[ASSIGNMENT] Transcribe the listing below in full, exactly, with no images.

[GIVEN RECORDS]
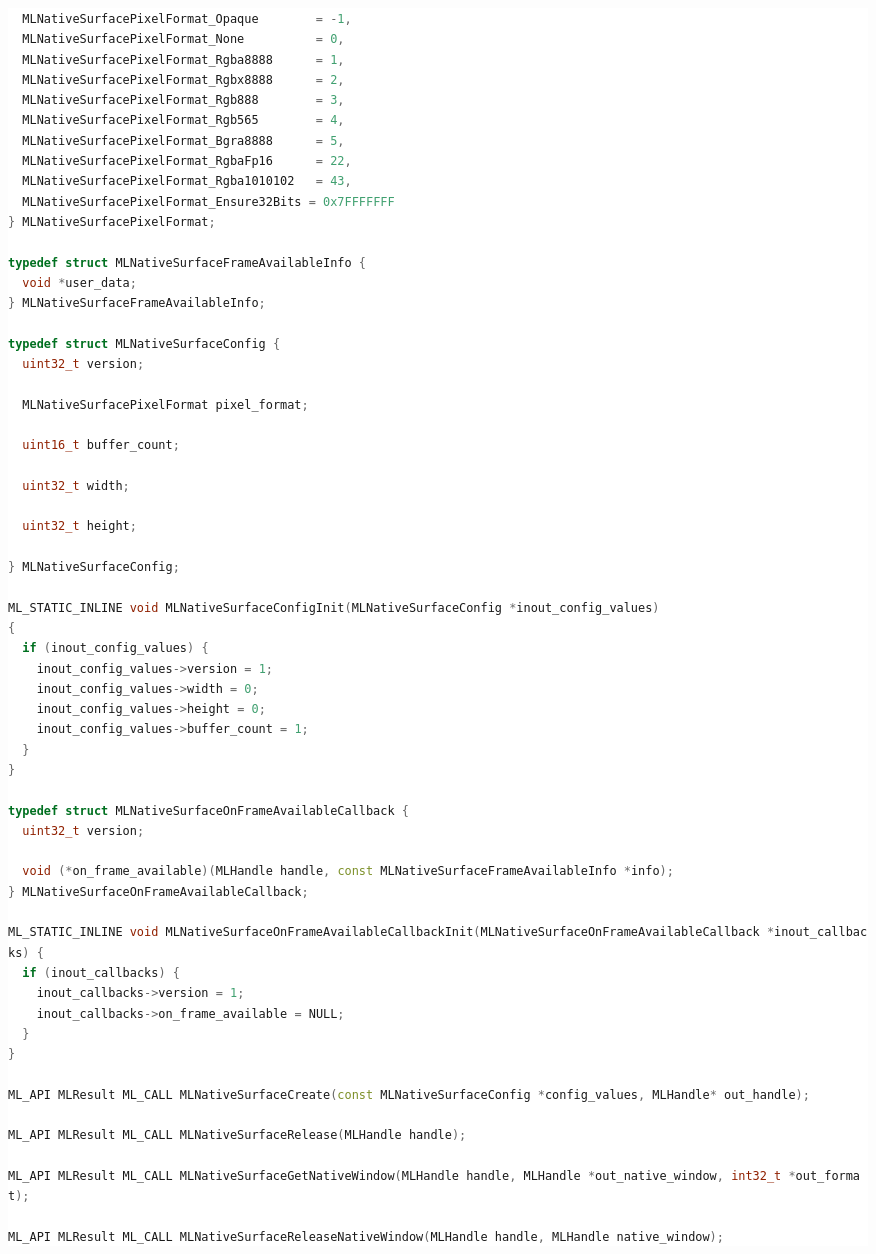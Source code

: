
```cpp
  MLNativeSurfacePixelFormat_Opaque        = -1,
  MLNativeSurfacePixelFormat_None          = 0,
  MLNativeSurfacePixelFormat_Rgba8888      = 1,
  MLNativeSurfacePixelFormat_Rgbx8888      = 2,
  MLNativeSurfacePixelFormat_Rgb888        = 3,
  MLNativeSurfacePixelFormat_Rgb565        = 4,
  MLNativeSurfacePixelFormat_Bgra8888      = 5,
  MLNativeSurfacePixelFormat_RgbaFp16      = 22,
  MLNativeSurfacePixelFormat_Rgba1010102   = 43,
  MLNativeSurfacePixelFormat_Ensure32Bits = 0x7FFFFFFF
} MLNativeSurfacePixelFormat;

typedef struct MLNativeSurfaceFrameAvailableInfo {
  void *user_data;
} MLNativeSurfaceFrameAvailableInfo;

typedef struct MLNativeSurfaceConfig {
  uint32_t version;

  MLNativeSurfacePixelFormat pixel_format;

  uint16_t buffer_count;

  uint32_t width;

  uint32_t height;

} MLNativeSurfaceConfig;

ML_STATIC_INLINE void MLNativeSurfaceConfigInit(MLNativeSurfaceConfig *inout_config_values)
{
  if (inout_config_values) {
    inout_config_values->version = 1;
    inout_config_values->width = 0;
    inout_config_values->height = 0;
    inout_config_values->buffer_count = 1;
  }
}

typedef struct MLNativeSurfaceOnFrameAvailableCallback {
  uint32_t version;

  void (*on_frame_available)(MLHandle handle, const MLNativeSurfaceFrameAvailableInfo *info);
} MLNativeSurfaceOnFrameAvailableCallback;

ML_STATIC_INLINE void MLNativeSurfaceOnFrameAvailableCallbackInit(MLNativeSurfaceOnFrameAvailableCallback *inout_callbacks) {
  if (inout_callbacks) {
    inout_callbacks->version = 1;
    inout_callbacks->on_frame_available = NULL;
  }
}

ML_API MLResult ML_CALL MLNativeSurfaceCreate(const MLNativeSurfaceConfig *config_values, MLHandle* out_handle);

ML_API MLResult ML_CALL MLNativeSurfaceRelease(MLHandle handle);

ML_API MLResult ML_CALL MLNativeSurfaceGetNativeWindow(MLHandle handle, MLHandle *out_native_window, int32_t *out_format);

ML_API MLResult ML_CALL MLNativeSurfaceReleaseNativeWindow(MLHandle handle, MLHandle native_window);
```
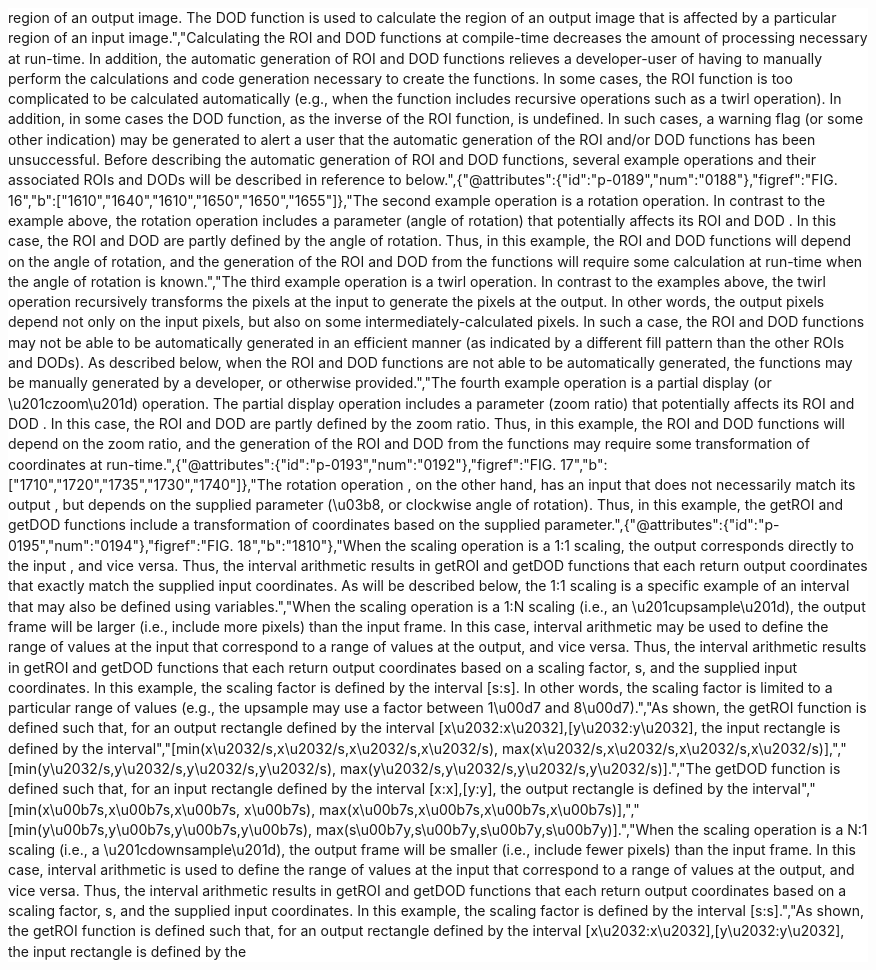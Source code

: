 region of an output image. The DOD function is used to calculate the region of an output image that is affected by a particular region of an input image.","Calculating the ROI and DOD functions at compile-time decreases the amount of processing necessary at run-time. In addition, the automatic generation of ROI and DOD functions relieves a developer-user of having to manually perform the calculations and code generation necessary to create the functions. In some cases, the ROI function is too complicated to be calculated automatically (e.g., when the function includes recursive operations such as a twirl operation). In addition, in some cases the DOD function, as the inverse of the ROI function, is undefined. In such cases, a warning flag (or some other indication) may be generated to alert a user that the automatic generation of the ROI and\/or DOD functions has been unsuccessful. Before describing the automatic generation of ROI and DOD functions, several example operations and their associated ROIs and DODs will be described in reference to  below.",{"@attributes":{"id":"p-0189","num":"0188"},"figref":"FIG. 16","b":["1610","1640","1610","1650","1650","1655"]},"The second example operation  is a rotation operation. In contrast to the example above, the rotation operation includes a parameter (angle of rotation) that potentially affects its ROI  and DOD . In this case, the ROI  and DOD  are partly defined by the angle of rotation. Thus, in this example, the ROI and DOD functions will depend on the angle of rotation, and the generation of the ROI and DOD from the functions will require some calculation at run-time when the angle of rotation is known.","The third example operation  is a twirl operation. In contrast to the examples above, the twirl operation recursively transforms the pixels at the input to generate the pixels at the output. In other words, the output pixels depend not only on the input pixels, but also on some intermediately-calculated pixels. In such a case, the ROI  and DOD  functions may not be able to be automatically generated in an efficient manner (as indicated by a different fill pattern than the other ROIs and DODs). As described below, when the ROI and DOD functions are not able to be automatically generated, the functions may be manually generated by a developer, or otherwise provided.","The fourth example operation  is a partial display (or \u201czoom\u201d) operation. The partial display operation includes a parameter (zoom ratio) that potentially affects its ROI  and DOD . In this case, the ROI  and DOD  are partly defined by the zoom ratio. Thus, in this example, the ROI and DOD functions will depend on the zoom ratio, and the generation of the ROI and DOD from the functions may require some transformation of coordinates at run-time.",{"@attributes":{"id":"p-0193","num":"0192"},"figref":"FIG. 17","b":["1710","1720","1735","1730","1740"]},"The rotation operation , on the other hand, has an input  that does not necessarily match its output , but depends on the supplied parameter (\u03b8, or clockwise angle of rotation). Thus, in this example, the getROI and getDOD functions  include a transformation of coordinates based on the supplied parameter.",{"@attributes":{"id":"p-0195","num":"0194"},"figref":"FIG. 18","b":"1810"},"When the scaling operation  is a 1:1 scaling, the output  corresponds directly to the input , and vice versa. Thus, the interval arithmetic results in getROI and getDOD functions  that each return output coordinates that exactly match the supplied input coordinates. As will be described below, the 1:1 scaling is a specific example of an interval that may also be defined using variables.","When the scaling operation is a 1:N scaling (i.e., an \u201cupsample\u201d), the output frame will be larger (i.e., include more pixels) than the input frame. In this case, interval arithmetic may be used to define the range of values at the input that correspond to a range of values at the output, and vice versa. Thus, the interval arithmetic results in getROI and getDOD functions  that each return output coordinates based on a scaling factor, s, and the supplied input coordinates. In this example, the scaling factor is defined by the interval [s:s]. In other words, the scaling factor is limited to a particular range of values (e.g., the upsample may use a factor between 1\u00d7 and 8\u00d7).","As shown, the getROI function is defined such that, for an output rectangle  defined by the interval [x\u2032:x\u2032],[y\u2032:y\u2032], the input rectangle  is defined by the interval","[min(x\u2032\/s,x\u2032\/s,x\u2032\/s,x\u2032\/s), max(x\u2032\/s,x\u2032\/s,x\u2032\/s,x\u2032\/s)],","[min(y\u2032\/s,y\u2032\/s,y\u2032\/s,y\u2032\/s), max(y\u2032\/s,y\u2032\/s,y\u2032\/s,y\u2032\/s)].","The getDOD function is defined such that, for an input rectangle  defined by the interval [x:x],[y:y], the output rectangle  is defined by the interval","[min(x\u00b7s,x\u00b7s,x\u00b7s, x\u00b7s), max(x\u00b7s,x\u00b7s,x\u00b7s,x\u00b7s)],","[min(y\u00b7s,y\u00b7s,y\u00b7s,y\u00b7s), max(s\u00b7y,s\u00b7y,s\u00b7y,s\u00b7y)].","When the scaling operation is a N:1 scaling (i.e., a \u201cdownsample\u201d), the output frame will be smaller (i.e., include fewer pixels) than the input frame. In this case, interval arithmetic is used to define the range of values at the input that correspond to a range of values at the output, and vice versa. Thus, the interval arithmetic results in getROI and getDOD functions  that each return output coordinates based on a scaling factor, s, and the supplied input coordinates. In this example, the scaling factor is defined by the interval [s:s].","As shown, the getROI function is defined such that, for an output rectangle  defined by the interval [x\u2032:x\u2032],[y\u2032:y\u2032], the input rectangle  is defined by the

[RESPONSE BELOW]
Source code

:
```cpp
  MLNativeSurfacePixelFormat_Opaque        = -1,
  MLNativeSurfacePixelFormat_None          = 0,
  MLNativeSurfacePixelFormat_Rgba8888      = 1,
  MLNativeSurfacePixelFormat_Rgbx8888      = 2,
  MLNativeSurfacePixelFormat_Rgb888        = 3,
  MLNativeSurfacePixelFormat_Rgb565        = 4,
  MLNativeSurfacePixelFormat_Bgra8888      = 5,
  MLNativeSurfacePixelFormat_RgbaFp16      = 22,
  MLNativeSurfacePixelFormat_Rgba1010102   = 43,
  MLNativeSurfacePixelFormat_Ensure32Bits = 0x7FFFFFFF
} MLNativeSurfacePixelFormat;

typedef struct MLNativeSurfaceFrameAvailableInfo {
  void *user_data;
} MLNativeSurfaceFrameAvailableInfo;

typedef struct MLNativeSurfaceConfig {
  uint32_t version;

  MLNativeSurfacePixelFormat pixel_format;

  uint16_t buffer_count;

  uint32_t width;

  uint32_t height;

} MLNativeSurfaceConfig;

ML_STATIC_INLINE void MLNativeSurfaceConfigInit(MLNativeSurfaceConfig *inout_config_values)
{
  if (inout_config_values) {
    inout_config_values->version = 1;
    inout_config_values->width = 0;
    inout_config_values->height = 0;
    inout_config_values->buffer_count = 1;
  }
}

typedef struct MLNativeSurfaceOnFrameAvailableCallback {
  uint32_t version;

  void (*on_frame_available)(MLHandle handle, const MLNativeSurfaceFrameAvailableInfo *info);
} MLNativeSurfaceOnFrameAvailableCallback;

ML_STATIC_INLINE void MLNativeSurfaceOnFrameAvailableCallbackInit(MLNativeSurfaceOnFrameAvailableCallback *inout_callbacks) {
  if (inout_callbacks) {
    inout_callbacks->version = 1;
    inout_callbacks->on_frame_available = NULL;
  }
}

ML_API MLResult ML_CALL MLNativeSurfaceCreate(const MLNativeSurfaceConfig *config_values, MLHandle* out_handle);

ML_API MLResult ML_CALL MLNativeSurfaceRelease(MLHandle handle);

ML_API MLResult ML_CALL MLNativeSurfaceGetNativeWindow(MLHandle handle, MLHandle *out_native_window, int32_t *out_format);

ML_API MLResult ML_CALL MLNativeSurfaceReleaseNativeWindow(MLHandle handle, MLHandle native_window);
```
Source code

: region of an output image. The DOD function is used to calculate the region of an output image that is affected by a particular region of an input image.","Calculating the ROI and DOD functions at compile-time decreases the amount of processing necessary at run-time. In addition, the automatic generation of ROI and DOD functions relieves a developer-user of having to manually perform the calculations and code generation necessary to create the functions. In some cases, the ROI function is too complicated to be calculated automatically (e.g., when the function includes recursive operations such as a twirl operation). In addition, in some cases the DOD function, as the inverse of the ROI function, is undefined. In such cases, a warning flag (or some other indication) may be generated to alert a user that the automatic generation of the ROI and\/or DOD functions has been unsuccessful. Before describing the automatic generation of ROI and DOD functions, several example operations and their associated ROIs and DODs will be described in reference to  below.",{"@attributes":{"id":"p-0189","num":"0188"},"figref":"FIG. 16","b":["1610","1640","1610","1650","1650","1655"]},"The second example operation  is a rotation operation. In contrast to the example above, the rotation operation includes a parameter (angle of rotation) that potentially affects its ROI  and DOD . In this case, the ROI  and DOD  are partly defined by the angle of rotation. Thus, in this example, the ROI and DOD functions will depend on the angle of rotation, and the generation of the ROI and DOD from the functions will require some calculation at run-time when the angle of rotation is known.","The third example operation  is a twirl operation. In contrast to the examples above, the twirl operation recursively transforms the pixels at the input to generate the pixels at the output. In other words, the output pixels depend not only on the input pixels, but also on some intermediately-calculated pixels. In such a case, the ROI  and DOD  functions may not be able to be automatically generated in an efficient manner (as indicated by a different fill pattern than the other ROIs and DODs). As described below, when the ROI and DOD functions are not able to be automatically generated, the functions may be manually generated by a developer, or otherwise provided.","The fourth example operation  is a partial display (or \u201czoom\u201d) operation. The partial display operation includes a parameter (zoom ratio) that potentially affects its ROI  and DOD . In this case, the ROI  and DOD  are partly defined by the zoom ratio. Thus, in this example, the ROI and DOD functions will depend on the zoom ratio, and the generation of the ROI and DOD from the functions may require some transformation of coordinates at run-time.",{"@attributes":{"id":"p-0193","num":"0192"},"figref":"FIG. 17","b":["1710","1720","1735","1730","1740"]},"The rotation operation , on the other hand, has an input  that does not necessarily match its output , but depends on the supplied parameter (\u03b8, or clockwise angle of rotation). Thus, in this example, the getROI and getDOD functions  include a transformation of coordinates based on the supplied parameter.",{"@attributes":{"id":"p-0195","num":"0194"},"figref":"FIG. 18","b":"1810"},"When the scaling operation  is a 1:1 scaling, the output  corresponds directly to the input , and vice versa. Thus, the interval arithmetic results in getROI and getDOD functions  that each return output coordinates that exactly match the supplied input coordinates. As will be described below, the 1:1 scaling is a specific example of an interval that may also be defined using variables.","When the scaling operation is a 1:N scaling (i.e., an \u201cupsample\u201d), the output frame will be larger (i.e., include more pixels) than the input frame. In this case, interval arithmetic may be used to define the range of values at the input that correspond to a range of values at the output, and vice versa. Thus, the interval arithmetic results in getROI and getDOD functions  that each return output coordinates based on a scaling factor, s, and the supplied input coordinates. In this example, the scaling factor is defined by the interval [s:s]. In other words, the scaling factor is limited to a particular range of values (e.g., the upsample may use a factor between 1\u00d7 and 8\u00d7).","As shown, the getROI function is defined such that, for an output rectangle  defined by the interval [x\u2032:x\u2032],[y\u2032:y\u2032], the input rectangle  is defined by the interval","[min(x\u2032\/s,x\u2032\/s,x\u2032\/s,x\u2032\/s), max(x\u2032\/s,x\u2032\/s,x\u2032\/s,x\u2032\/s)],","[min(y\u2032\/s,y\u2032\/s,y\u2032\/s,y\u2032\/s), max(y\u2032\/s,y\u2032\/s,y\u2032\/s,y\u2032\/s)].","The getDOD function is defined such that, for an input rectangle  defined by the interval [x:x],[y:y], the output rectangle  is defined by the interval","[min(x\u00b7s,x\u00b7s,x\u00b7s, x\u00b7s), max(x\u00b7s,x\u00b7s,x\u00b7s,x\u00b7s)],","[min(y\u00b7s,y\u00b7s,y\u00b7s,y\u00b7s), max(s\u00b7y,s\u00b7y,s\u00b7y,s\u00b7y)].","When the scaling operation is a N:1 scaling (i.e., a \u201cdownsample\u201d), the output frame will be smaller (i.e., include fewer pixels) than the input frame. In this case, interval arithmetic is used to define the range of values at the input that correspond to a range of values at the output, and vice versa. Thus, the interval arithmetic results in getROI and getDOD functions  that each return output coordinates based on a scaling factor, s, and the supplied input coordinates. In this example, the scaling factor is defined by the interval [s:s].","As shown, the getROI function is defined such that, for an output rectangle  defined by the interval [x\u2032:x\u2032],[y\u2032:y\u2032], the input rectangle  is defined by the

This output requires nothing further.